*** Opening RECORDS TO PROCESS ***

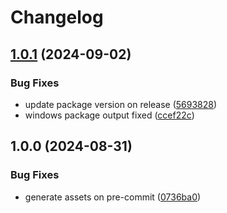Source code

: # Changelog

## [1.0.1](https://github.com/esbuild-plugins-community/esbuild-plugin-webpack-analyzer/compare/v1.0.0...v1.0.1) (2024-09-02)


### Bug Fixes

* update package version on release ([5693828](https://github.com/esbuild-plugins-community/esbuild-plugin-webpack-analyzer/commit/5693828a4ade36a3ac1df6fdd50b97c35981b2f4))
* windows package output fixed ([ccef22c](https://github.com/esbuild-plugins-community/esbuild-plugin-webpack-analyzer/commit/ccef22cc2b728e44bd13577666275077940b978b))

## 1.0.0 (2024-08-31)


### Bug Fixes

* generate assets on pre-commit ([0736ba0](https://github.com/esbuild-plugins-community/esbuild-plugin-webpack-analyzer/commit/0736ba0b0eb0bdaa0cbdca1d3ee4da92882f4609))

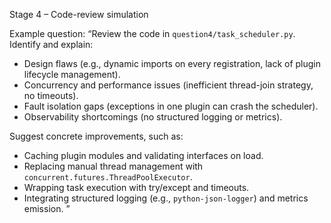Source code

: Stage 4 – Code-review simulation

Example question:
“Review the code in `question4/task_scheduler.py`. Identify and explain:
  - Design flaws (e.g., dynamic imports on every registration, lack of plugin lifecycle management).
  - Concurrency and performance issues (inefficient thread-join strategy, no timeouts).
  - Fault isolation gaps (exceptions in one plugin can crash the scheduler).
  - Observability shortcomings (no structured logging or metrics).

Suggest concrete improvements, such as:
  - Caching plugin modules and validating interfaces on load.
  - Replacing manual thread management with `concurrent.futures.ThreadPoolExecutor`.
  - Wrapping task execution with try/except and timeouts.
  - Integrating structured logging (e.g., `python-json-logger`) and metrics emission.
”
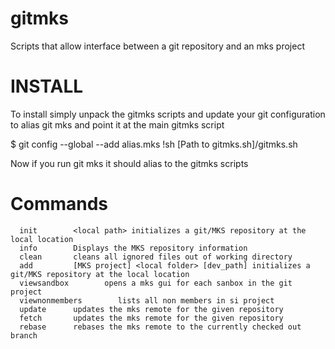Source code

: gitmks
=======================

Scripts that allow interface between a git repository and an mks project

INSTALL
=======================

To install simply unpack the gitmks scripts and update your git configuration to alias git mks and point it at the main gitmks script

$ git config --global --add alias.mks !sh [Path to gitmks.sh]/gitmks.sh

Now if you run git mks it should alias to the gitmks scripts






Commands
=======================
      init        <local path> initializes a git/MKS repository at the local location
      info        Displays the MKS repository information
      clean       cleans all ignored files out of working directory
      add         [MKS project] <local folder> [dev_path] initializes a git/MKS repository at the local location
      viewsandbox        opens a mks gui for each sanbox in the git project
      viewnonmembers        lists all non members in si project
      update      updates the mks remote for the given repository
      fetch       updates the mks remote for the given repository
      rebase      rebases the mks remote to the currently checked out branch

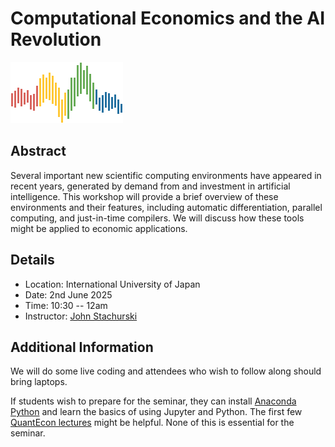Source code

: # Computational Economics and the AI Revolution

![](qe-logo-large.png)

## Abstract

Several important new scientific computing environments have appeared in recent
years, generated by demand from and investment in artificial intelligence. This
workshop will provide a brief overview of these environments and their features,
including automatic differentiation, parallel computing, and just-in-time
compilers. We will discuss how these tools might be applied to economic
applications.  


## Details

* Location: International University of Japan
* Date: 2nd June 2025
* Time: 10:30 -- 12am
* Instructor: [John Stachurski](https://johnstachurski.net/)


## Additional Information

We will do some live coding and attendees who wish to follow along should bring
laptops.

If students wish to prepare for the seminar, they can install [Anaconda
Python](https://www.anaconda.com/download) and learn the basics of using Jupyter
and Python.  The first few [QuantEcon
lectures](https://python-programming.quantecon.org/intro.html) might be helpful.
None of this is essential for the seminar.

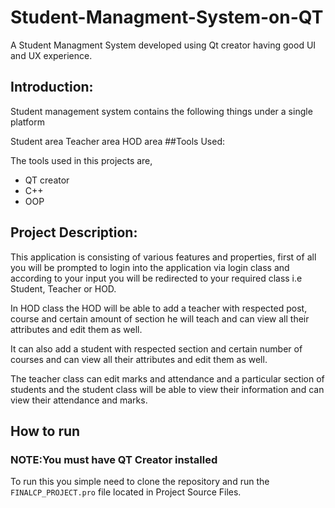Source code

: # Student-Managment-System-on-QT
A Student Managment System developed using Qt creator having good UI and UX experience.
## Introduction:

Student management system contains the following things under a single platform

Student area
Teacher area
HOD area
##Tools Used:

The tools used in this projects are,

* QT creator
* C++
* OOP
 

## Project Description:

This application is consisting of various features and properties, first of all you will be prompted to login into the application via login class and according to your input you will be redirected to your required class i.e Student, Teacher or HOD.

In HOD class the HOD will be able to add a teacher with respected post, course and certain amount of section he will teach and can view all their attributes and edit them as well.

It can also add a student with respected section and certain number of courses and can view all their attributes and edit them as well.

The teacher class can edit marks and attendance and a particular section of students and the student class will be able to view their information and can view their attendance and marks.

## How to run
### NOTE:You must have QT Creator installed
To run this you simple need to clone the repository and run the `FINALCP_PROJECT.pro` file located in Project Source Files.
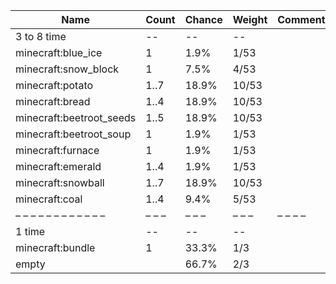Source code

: | Name                     | Count | Chance | Weight | Comment |
| ------------------------ | ----- | ------ | ------ | ------- |
| 3 to 8 time              |    -- |     -- |     -- |         |
| minecraft:blue_ice       |     1 |   1.9% |   1/53 |         |
| minecraft:snow_block     |     1 |   7.5% |   4/53 |         |
| minecraft:potato         |  1..7 |  18.9% |  10/53 |         |
| minecraft:bread          |  1..4 |  18.9% |  10/53 |         |
| minecraft:beetroot_seeds |  1..5 |  18.9% |  10/53 |         |
| minecraft:beetroot_soup  |     1 |   1.9% |   1/53 |         |
| minecraft:furnace        |     1 |   1.9% |   1/53 |         |
| minecraft:emerald        |  1..4 |   1.9% |   1/53 |         |
| minecraft:snowball       |  1..7 |  18.9% |  10/53 |         |
| minecraft:coal           |  1..4 |   9.4% |   5/53 |         |
| – – – – – – – – – – – –  | – – – | – – –  | – – –  | – – – – |
| 1 time                   |    -- |     -- |     -- |         |
| minecraft:bundle         |     1 |  33.3% |    1/3 |         |
| empty                    |       |  66.7% |    2/3 |         |
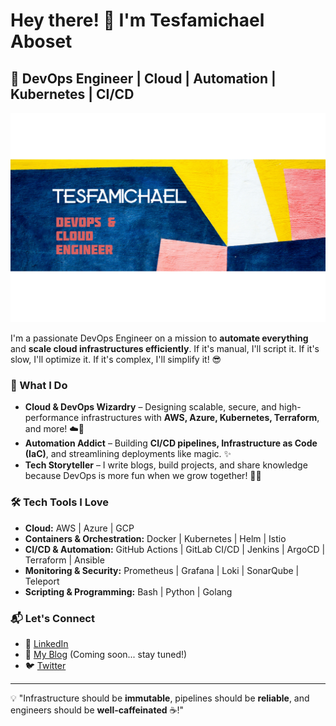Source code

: # Hey there! 👋 I'm Tesfamichael Aboset

## 🚀 DevOps Engineer | Cloud | Automation | Kubernetes | CI/CD
![Alt text](cover.png)

I'm a passionate DevOps Engineer on a mission to **automate everything** and **scale cloud infrastructures efficiently**. If it's manual, I'll script it. If it's slow, I'll optimize it. If it's complex, I'll simplify it! 😎

### 🌟 What I Do
- **Cloud & DevOps Wizardry** – Designing scalable, secure, and high-performance infrastructures with **AWS, Azure, Kubernetes, Terraform**, and more! ☁️🚀
- **Automation Addict** – Building **CI/CD pipelines, Infrastructure as Code (IaC)**, and streamlining deployments like magic. ✨
- **Tech Storyteller** – I write blogs, build projects, and share knowledge because DevOps is more fun when we grow together! 📢💡

### 🛠️ Tech Tools I Love
- **Cloud:** AWS | Azure | GCP
- **Containers & Orchestration:** Docker | Kubernetes | Helm | Istio
- **CI/CD & Automation:** GitHub Actions | GitLab CI/CD | Jenkins | ArgoCD | Terraform | Ansible
- **Monitoring & Security:** Prometheus | Grafana | Loki | SonarQube | Teleport
- **Scripting & Programming:** Bash | Python | Golang

### 📬 Let's Connect
- 🚀 [LinkedIn](https://linkedin.com/in/tesfamichael-aboset)
- 📖 [My Blog](#) (Coming soon... stay tuned!)
- 🐦 [Twitter](https://twitter.com/yourhandle)

---
💡 "Infrastructure should be **immutable**, pipelines should be **reliable**, and engineers should be **well-caffeinated** ☕!"

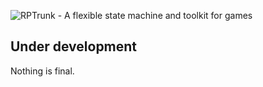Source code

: ![RPTrunk - A flexible state machine and toolkit for games](https://github.com/pyrus-io/RPTrunk/blob/master/Logo/logo.png)

## Under development
Nothing is final.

*** Closing RECORDS TO PROCESS ***

YOUR ASSIGNMENT –
Give back all of the data exactly, but not the pictures.

ANSWER SPACE –
Source code

: # Changelog

## [1.0.1](https://github.com/esbuild-plugins-community/esbuild-plugin-webpack-analyzer/compare/v1.0.0...v1.0.1) (2024-09-02)


### Bug Fixes

* update package version on release ([5693828](https://github.com/esbuild-plugins-community/esbuild-plugin-webpack-analyzer/commit/5693828a4ade36a3ac1df6fdd50b97c35981b2f4))
* windows package output fixed ([ccef22c](https://github.com/esbuild-plugins-community/esbuild-plugin-webpack-analyzer/commit/ccef22cc2b728e44bd13577666275077940b978b))

## 1.0.0 (2024-08-31)


### Bug Fixes

* generate assets on pre-commit ([0736ba0](https://github.com/esbuild-plugins-community/esbuild-plugin-webpack-analyzer/commit/0736ba0b0eb0bdaa0cbdca1d3ee4da92882f4609))

Source code

: Stage 4 – Code-review simulation

Example question:
“Review the code in `question4/task_scheduler.py`. Identify and explain:
  - Design flaws (e.g., dynamic imports on every registration, lack of plugin lifecycle management).
  - Concurrency and performance issues (inefficient thread-join strategy, no timeouts).
  - Fault isolation gaps (exceptions in one plugin can crash the scheduler).
  - Observability shortcomings (no structured logging or metrics).

Suggest concrete improvements, such as:
  - Caching plugin modules and validating interfaces on load.
  - Replacing manual thread management with `concurrent.futures.ThreadPoolExecutor`.
  - Wrapping task execution with try/except and timeouts.
  - Integrating structured logging (e.g., `python-json-logger`) and metrics emission.
”
Source code

: gitmks
=======================

Scripts that allow interface between a git repository and an mks project

INSTALL
=======================

To install simply unpack the gitmks scripts and update your git configuration to alias git mks and point it at the main gitmks script

$ git config --global --add alias.mks !sh [Path to gitmks.sh]/gitmks.sh

Now if you run git mks it should alias to the gitmks scripts






Commands
=======================
      init        <local path> initializes a git/MKS repository at the local location
      info        Displays the MKS repository information
      clean       cleans all ignored files out of working directory
      add         [MKS project] <local folder> [dev_path] initializes a git/MKS repository at the local location
      viewsandbox        opens a mks gui for each sanbox in the git project
      viewnonmembers        lists all non members in si project
      update      updates the mks remote for the given repository
      fetch       updates the mks remote for the given repository
      rebase      rebases the mks remote to the currently checked out branch

Source code

: # Computational Economics and the AI Revolution

![](qe-logo-large.png)

## Abstract

Several important new scientific computing environments have appeared in recent
years, generated by demand from and investment in artificial intelligence. This
workshop will provide a brief overview of these environments and their features,
including automatic differentiation, parallel computing, and just-in-time
compilers. We will discuss how these tools might be applied to economic
applications.  


## Details

* Location: International University of Japan
* Date: 2nd June 2025
* Time: 10:30 -- 12am
* Instructor: [John Stachurski](https://johnstachurski.net/)


## Additional Information

We will do some live coding and attendees who wish to follow along should bring
laptops.

If students wish to prepare for the seminar, they can install [Anaconda
Python](https://www.anaconda.com/download) and learn the basics of using Jupyter
and Python.  The first few [QuantEcon
lectures](https://python-programming.quantecon.org/intro.html) might be helpful.
None of this is essential for the seminar.

Source code

: # Student-Managment-System-on-QT
A Student Managment System developed using Qt creator having good UI and UX experience.
## Introduction:

Student management system contains the following things under a single platform

Student area
Teacher area
HOD area
##Tools Used:

The tools used in this projects are,

* QT creator
* C++
* OOP
 

## Project Description:

This application is consisting of various features and properties, first of all you will be prompted to login into the application via login class and according to your input you will be redirected to your required class i.e Student, Teacher or HOD.

In HOD class the HOD will be able to add a teacher with respected post, course and certain amount of section he will teach and can view all their attributes and edit them as well.

It can also add a student with respected section and certain number of courses and can view all their attributes and edit them as well.

The teacher class can edit marks and attendance and a particular section of students and the student class will be able to view their information and can view their attendance and marks.

## How to run
### NOTE:You must have QT Creator installed
To run this you simple need to clone the repository and run the `FINALCP_PROJECT.pro` file located in Project Source Files.
Source code

: | Name                     | Count | Chance | Weight | Comment |
| ------------------------ | ----- | ------ | ------ | ------- |
| 3 to 8 time              |    -- |     -- |     -- |         |
| minecraft:blue_ice       |     1 |   1.9% |   1/53 |         |
| minecraft:snow_block     |     1 |   7.5% |   4/53 |         |
| minecraft:potato         |  1..7 |  18.9% |  10/53 |         |
| minecraft:bread          |  1..4 |  18.9% |  10/53 |         |
| minecraft:beetroot_seeds |  1..5 |  18.9% |  10/53 |         |
| minecraft:beetroot_soup  |     1 |   1.9% |   1/53 |         |
| minecraft:furnace        |     1 |   1.9% |   1/53 |         |
| minecraft:emerald        |  1..4 |   1.9% |   1/53 |         |
| minecraft:snowball       |  1..7 |  18.9% |  10/53 |         |
| minecraft:coal           |  1..4 |   9.4% |   5/53 |         |
| – – – – – – – – – – – –  | – – – | – – –  | – – –  | – – – – |
| 1 time                   |    -- |     -- |     -- |         |
| minecraft:bundle         |     1 |  33.3% |    1/3 |         |
| empty                    |       |  66.7% |    2/3 |         |
Source code

: # Hey there! 👋 I'm Tesfamichael Aboset

## 🚀 DevOps Engineer | Cloud | Automation | Kubernetes | CI/CD
![Alt text](cover.png)

I'm a passionate DevOps Engineer on a mission to **automate everything** and **scale cloud infrastructures efficiently**. If it's manual, I'll script it. If it's slow, I'll optimize it. If it's complex, I'll simplify it! 😎

### 🌟 What I Do
- **Cloud & DevOps Wizardry** – Designing scalable, secure, and high-performance infrastructures with **AWS, Azure, Kubernetes, Terraform**, and more! ☁️🚀
- **Automation Addict** – Building **CI/CD pipelines, Infrastructure as Code (IaC)**, and streamlining deployments like magic. ✨
- **Tech Storyteller** – I write blogs, build projects, and share knowledge because DevOps is more fun when we grow together! 📢💡

### 🛠️ Tech Tools I Love
- **Cloud:** AWS | Azure | GCP
- **Containers & Orchestration:** Docker | Kubernetes | Helm | Istio
- **CI/CD & Automation:** GitHub Actions | GitLab CI/CD | Jenkins | ArgoCD | Terraform | Ansible
- **Monitoring & Security:** Prometheus | Grafana | Loki | SonarQube | Teleport
- **Scripting & Programming:** Bash | Python | Golang

### 📬 Let's Connect
- 🚀 [LinkedIn](https://linkedin.com/in/tesfamichael-aboset)
- 📖 [My Blog](#) (Coming soon... stay tuned!)
- 🐦 [Twitter](https://twitter.com/yourhandle)

---
💡 "Infrastructure should be **immutable**, pipelines should be **reliable**, and engineers should be **well-caffeinated** ☕!"

Source code

: ![RPTrunk - A flexible state machine and toolkit for games](https://github.com/pyrus-io/RPTrunk/blob/master/Logo/logo.png)

## Under development
Nothing is final.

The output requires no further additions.